■ Extracted information:
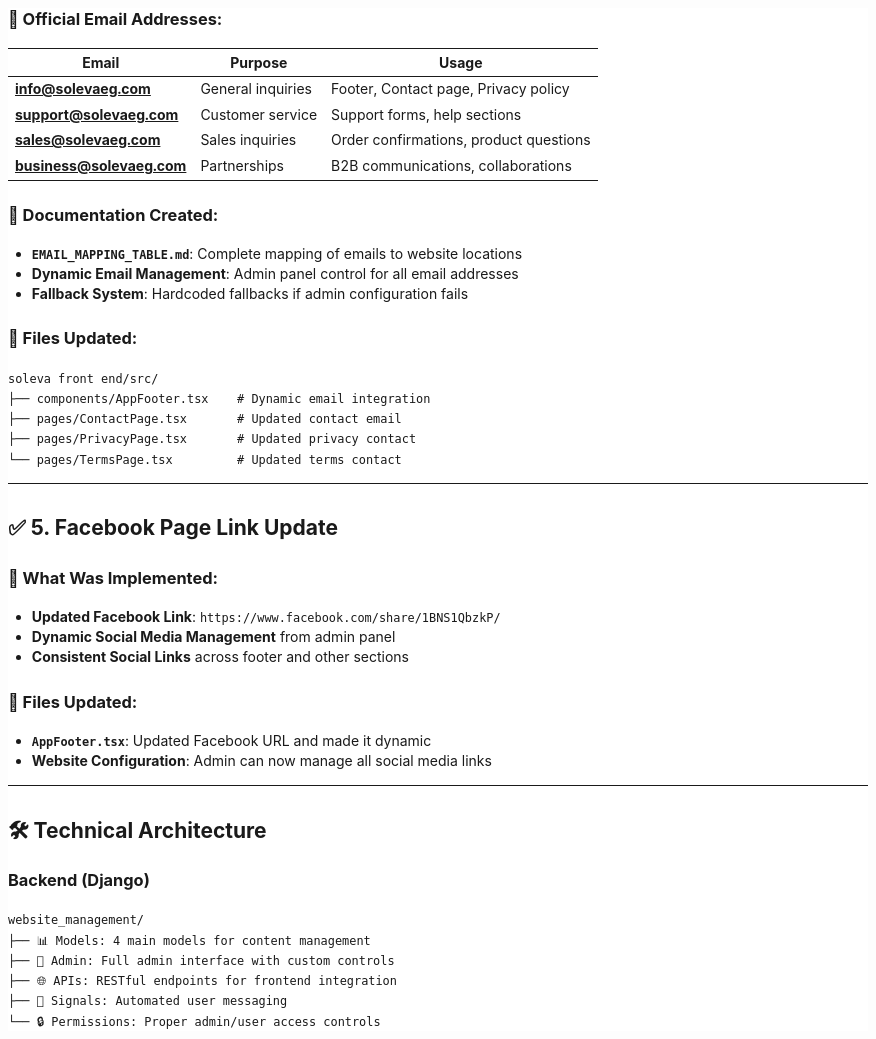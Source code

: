 ### **📧 Official Email Addresses:**
| Email | Purpose | Usage |
|-------|---------|-------|
| **info@solevaeg.com** | General inquiries | Footer, Contact page, Privacy policy |
| **support@solevaeg.com** | Customer service | Support forms, help sections |
| **sales@solevaeg.com** | Sales inquiries | Order confirmations, product questions |
| **business@solevaeg.com** | Partnerships | B2B communications, collaborations |

### **📄 Documentation Created:**
- **`EMAIL_MAPPING_TABLE.md`**: Complete mapping of emails to website locations
- **Dynamic Email Management**: Admin panel control for all email addresses
- **Fallback System**: Hardcoded fallbacks if admin configuration fails

### **🔄 Files Updated:**
```
soleva front end/src/
├── components/AppFooter.tsx    # Dynamic email integration
├── pages/ContactPage.tsx       # Updated contact email
├── pages/PrivacyPage.tsx       # Updated privacy contact
└── pages/TermsPage.tsx         # Updated terms contact
```

---

## ✅ **5. Facebook Page Link Update**

### **🎯 What Was Implemented:**
- **Updated Facebook Link**: `https://www.facebook.com/share/1BNS1QbzkP/`
- **Dynamic Social Media Management** from admin panel
- **Consistent Social Links** across footer and other sections

### **🔄 Files Updated:**
- **`AppFooter.tsx`**: Updated Facebook URL and made it dynamic
- **Website Configuration**: Admin can now manage all social media links

---

## 🛠️ **Technical Architecture**

### **Backend (Django)**
```
website_management/
├── 📊 Models: 4 main models for content management
├── 🔧 Admin: Full admin interface with custom controls
├── 🌐 APIs: RESTful endpoints for frontend integration
├── 📧 Signals: Automated user messaging
└── 🔒 Permissions: Proper admin/user access controls
```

■ What is required: Print, exactly as they appear above, the lines running from the one with "## ✅ **5. Facebook Page Link Update**" through the final line.

■ Answer space:
## ✅ **5. Facebook Page Link Update**

### **🎯 What Was Implemented:**
- **Updated Facebook Link**: `https://www.facebook.com/share/1BNS1QbzkP/`
- **Dynamic Social Media Management** from admin panel
- **Consistent Social Links** across footer and other sections

### **🔄 Files Updated:**
- **`AppFooter.tsx`**: Updated Facebook URL and made it dynamic
- **Website Configuration**: Admin can now manage all social media links

---

## 🛠️ **Technical Architecture**

### **Backend (Django)**
```
website_management/
├── 📊 Models: 4 main models for content management
├── 🔧 Admin: Full admin interface with custom controls
├── 🌐 APIs: RESTful endpoints for frontend integration
├── 📧 Signals: Automated user messaging
└── 🔒 Permissions: Proper admin/user access controls
```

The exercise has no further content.